しかしながら、さすがにロシア・ウクライナ戦争以降は、日本の食料安全保障が危機の中にあるという認識が徐々に広まりつつあるように思います。
さて、今国会において、農政の基本理念や政策の方向性を示す『食料・農業・農村基本法』の改正案が提出される予定です。
法律改正の目的は、一応は食料安全保障の強化となっています。
とはいえ、法案の中身をみると具体策がまるでない。
あると言えばあるのですが、例えば、実際に日本が食糧危機に陥った際、政府が農家に対して作物の種類変更や増産などの命令を出させるようにし、それに逆らった場合には20万円の罰金を課すというのですが、そんなことが本当にできるのでしょうか。
できたとして、食料自給率の引き上げには直接的に繋がらないものと思われます。
法案全体を通して、わが国の低い食料自給率を引き上げるための政策がほぼ皆無なのが誠に残念です。
ただ一つだけ、論理的には可能かもしれない…と思わせるものがありました。
それは何かというと「輸出の強化」です。
すなわち「農業の輸出を増やすことで食料安全保障を強化する」というわけですが、これならまだロジックとしては成立するかもしれません。
成立はしますが、問題は具体的に何を輸出するのかです。
例えば、トマトやキュウリやリンゴの輸出量を増やしても、さすがにそれでは食料安全保障の強化につながるとは考え難い。
食料安全保障につながる輸出作物となると、それは唯ひとつ「穀物」という戦略物資しかありえません。
当然のことながら我が国の場合、おコメです。
つまり、おコメの輸出量を増やし、食糧危機の際には輸出を止めて国内で消費する。
これならロジックとしては成立するのですが、それでも実際には難しい。
なぜなら、グローバルな穀物価格が低迷し続けているからです。
現在のグローバル価格(タイの精米の価格)は、1トン500ドルというトンデモナイほどの安値です。

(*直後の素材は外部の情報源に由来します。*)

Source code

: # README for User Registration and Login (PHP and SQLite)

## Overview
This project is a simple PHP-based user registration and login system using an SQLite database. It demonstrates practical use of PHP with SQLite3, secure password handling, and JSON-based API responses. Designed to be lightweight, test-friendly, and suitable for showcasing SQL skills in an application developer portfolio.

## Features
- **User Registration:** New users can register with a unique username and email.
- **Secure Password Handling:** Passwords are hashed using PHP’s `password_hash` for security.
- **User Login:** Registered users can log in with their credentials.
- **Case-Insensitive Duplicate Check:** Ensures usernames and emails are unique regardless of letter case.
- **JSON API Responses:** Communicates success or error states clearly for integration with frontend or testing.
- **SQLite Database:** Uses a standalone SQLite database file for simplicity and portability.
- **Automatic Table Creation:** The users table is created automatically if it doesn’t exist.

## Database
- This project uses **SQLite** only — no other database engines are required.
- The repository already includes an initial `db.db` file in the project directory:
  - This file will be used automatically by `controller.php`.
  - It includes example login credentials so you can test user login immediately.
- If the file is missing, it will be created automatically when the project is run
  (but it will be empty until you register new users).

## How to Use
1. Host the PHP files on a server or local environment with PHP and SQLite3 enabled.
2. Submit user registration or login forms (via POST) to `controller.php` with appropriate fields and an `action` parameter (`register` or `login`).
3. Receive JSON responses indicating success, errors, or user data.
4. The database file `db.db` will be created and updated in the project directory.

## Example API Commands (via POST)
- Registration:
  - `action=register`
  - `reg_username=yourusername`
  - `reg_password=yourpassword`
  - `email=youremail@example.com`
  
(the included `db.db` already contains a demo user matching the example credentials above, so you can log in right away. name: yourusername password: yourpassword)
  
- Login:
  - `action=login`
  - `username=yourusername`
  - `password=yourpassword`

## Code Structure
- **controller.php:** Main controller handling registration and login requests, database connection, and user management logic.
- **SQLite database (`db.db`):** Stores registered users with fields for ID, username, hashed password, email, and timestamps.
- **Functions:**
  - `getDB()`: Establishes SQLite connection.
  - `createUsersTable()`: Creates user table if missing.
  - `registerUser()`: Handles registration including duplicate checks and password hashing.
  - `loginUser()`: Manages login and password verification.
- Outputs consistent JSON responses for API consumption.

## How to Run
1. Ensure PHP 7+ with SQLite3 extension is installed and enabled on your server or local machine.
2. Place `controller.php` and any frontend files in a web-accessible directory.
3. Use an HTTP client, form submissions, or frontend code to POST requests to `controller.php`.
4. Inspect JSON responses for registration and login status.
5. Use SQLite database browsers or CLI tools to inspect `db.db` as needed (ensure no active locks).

一方、日本のおコメの価格は現在、一俵で概ね12,000円です。
これをトンに換算すると、平均的に1トン1,600ドルを超えます。
要するに、グローバル価格の3倍以上もするわけで、これほどの価格差ではグローバル市場で売ることなどできません。
輸出しても儲からなければ農家は生産量を増やしなどはしないでしょう。
それでも生産させるなら、政府が農家に対し100%の所得補償を行い、作ったものを外国に叩き売る。
もしくは米国のように、農家の生産価格とグローバル価格の差を政府が財政支出で埋めるほかはないでしょう。
ただ、価格面で太刀打ちできたとして、そうなると今度は米国様から政治的圧力がかかるはずです。
おコメの市場が拡大すれば、必ず小麦市場にも影響が及びます。
米国様の穀物市場を荒らせば、それなりの政治圧がかかるのは必定です。
ということで、日本政府が財政支出を拡大する覚悟、それと米国様と喧嘩する覚悟、二つの覚悟を持たない限り、おコメの輸出拡大で食料安全保障を強化することは現実的には困難かと思われます。